Albino CX3CR1GFP/+ transgenic mice, whose choroidal myeloid cells possess green fluorescence, were perfused intraluminally with the vital dye DiI to label choroidal vessels. The distribution, morphology, behavior, and vascular associations of resident myeloid cells were examined using time-lapse live confocal imaging and immunohistochemical analysis.
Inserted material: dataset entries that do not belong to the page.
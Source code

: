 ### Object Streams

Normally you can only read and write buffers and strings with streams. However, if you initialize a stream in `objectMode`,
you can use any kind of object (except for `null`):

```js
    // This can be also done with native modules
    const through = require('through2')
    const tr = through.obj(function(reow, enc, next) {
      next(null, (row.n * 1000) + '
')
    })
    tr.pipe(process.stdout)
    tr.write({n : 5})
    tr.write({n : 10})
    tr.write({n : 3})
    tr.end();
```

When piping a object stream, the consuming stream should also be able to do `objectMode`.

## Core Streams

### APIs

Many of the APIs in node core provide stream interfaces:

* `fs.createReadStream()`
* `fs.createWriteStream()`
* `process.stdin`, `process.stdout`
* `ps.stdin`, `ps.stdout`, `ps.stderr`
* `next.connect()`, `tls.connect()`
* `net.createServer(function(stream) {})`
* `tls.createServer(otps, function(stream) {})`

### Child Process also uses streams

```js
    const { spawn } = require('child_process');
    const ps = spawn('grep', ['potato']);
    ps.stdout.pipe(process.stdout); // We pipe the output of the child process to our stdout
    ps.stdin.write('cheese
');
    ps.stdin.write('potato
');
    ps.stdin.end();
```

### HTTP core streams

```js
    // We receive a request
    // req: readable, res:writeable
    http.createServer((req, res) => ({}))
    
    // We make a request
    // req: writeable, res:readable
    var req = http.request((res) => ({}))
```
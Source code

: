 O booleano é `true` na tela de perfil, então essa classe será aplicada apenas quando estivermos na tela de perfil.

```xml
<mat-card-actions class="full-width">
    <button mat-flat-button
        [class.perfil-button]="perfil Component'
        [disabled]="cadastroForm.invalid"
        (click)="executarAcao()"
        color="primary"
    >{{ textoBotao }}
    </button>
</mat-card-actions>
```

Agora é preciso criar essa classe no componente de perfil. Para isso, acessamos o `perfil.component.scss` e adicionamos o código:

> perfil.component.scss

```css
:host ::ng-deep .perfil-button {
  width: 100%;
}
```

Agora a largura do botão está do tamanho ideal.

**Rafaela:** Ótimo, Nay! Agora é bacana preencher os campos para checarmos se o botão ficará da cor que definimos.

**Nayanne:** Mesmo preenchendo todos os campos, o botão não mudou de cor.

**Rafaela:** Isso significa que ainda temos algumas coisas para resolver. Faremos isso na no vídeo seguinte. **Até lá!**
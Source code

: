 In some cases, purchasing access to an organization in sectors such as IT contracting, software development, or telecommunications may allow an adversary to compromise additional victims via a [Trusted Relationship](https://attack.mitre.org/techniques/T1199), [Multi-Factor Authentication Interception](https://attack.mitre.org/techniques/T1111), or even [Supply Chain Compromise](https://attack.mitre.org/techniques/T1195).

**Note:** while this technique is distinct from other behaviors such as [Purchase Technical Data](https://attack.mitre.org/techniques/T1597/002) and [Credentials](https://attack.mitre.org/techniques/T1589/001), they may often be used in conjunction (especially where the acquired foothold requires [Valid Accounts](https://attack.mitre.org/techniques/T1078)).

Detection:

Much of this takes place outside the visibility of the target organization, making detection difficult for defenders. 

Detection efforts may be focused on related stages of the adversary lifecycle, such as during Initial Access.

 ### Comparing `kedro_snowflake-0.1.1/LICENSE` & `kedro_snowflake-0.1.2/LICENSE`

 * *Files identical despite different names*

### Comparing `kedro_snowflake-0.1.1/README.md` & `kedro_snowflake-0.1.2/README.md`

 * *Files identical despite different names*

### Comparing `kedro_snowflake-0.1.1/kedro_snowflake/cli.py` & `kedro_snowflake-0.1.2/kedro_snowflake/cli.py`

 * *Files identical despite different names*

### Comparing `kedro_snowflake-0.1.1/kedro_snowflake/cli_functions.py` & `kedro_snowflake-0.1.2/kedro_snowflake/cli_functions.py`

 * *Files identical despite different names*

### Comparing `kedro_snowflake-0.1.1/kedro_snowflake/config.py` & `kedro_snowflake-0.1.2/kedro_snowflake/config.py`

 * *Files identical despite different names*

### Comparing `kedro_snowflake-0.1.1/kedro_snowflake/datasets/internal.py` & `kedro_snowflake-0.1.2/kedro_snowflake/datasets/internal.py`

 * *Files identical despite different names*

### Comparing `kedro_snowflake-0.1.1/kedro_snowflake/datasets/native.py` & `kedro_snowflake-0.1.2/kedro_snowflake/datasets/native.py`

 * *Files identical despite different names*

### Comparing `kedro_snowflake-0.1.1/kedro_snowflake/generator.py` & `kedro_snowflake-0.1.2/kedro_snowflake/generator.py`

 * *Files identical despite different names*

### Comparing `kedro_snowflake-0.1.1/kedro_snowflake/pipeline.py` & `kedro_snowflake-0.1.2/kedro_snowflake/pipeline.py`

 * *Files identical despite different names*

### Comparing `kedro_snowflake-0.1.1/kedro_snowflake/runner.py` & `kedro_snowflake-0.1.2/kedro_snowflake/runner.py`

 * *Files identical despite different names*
Dendritiform myeloid cells, comprising most of the resident immune cell population in the choroid, were widely distributed across the choroid and demonstrated close associations with choroidal vessels that varied with their position in the vascular tree. Notably, myeloid cells associated with choroidal arteries and arterioles appeared as elongated cells flanking the long axes of vessels, whereas those associated with the choriocapillaris were distributed as a layer of stellate cells on the scleral but not vitreal choriocapillaris surface. While stationary in position, dendritiform myeloid cells demonstrated the rapid process dynamism well suited to comprehensive immunosurveillance of the perivascular space. Myeloid cells also increased in density as a function of aging, correlating locally with greater choroidal vascular attenuation.
Resident myeloid cells demonstrated close but dynamic physical interactions with choroidal vessels, indicative of constitutive immune-vascular interactions in the normal choroid. These interactions may alter progressively with aging, providing a basis for understanding age-related choroidal dysfunction underlying AMD.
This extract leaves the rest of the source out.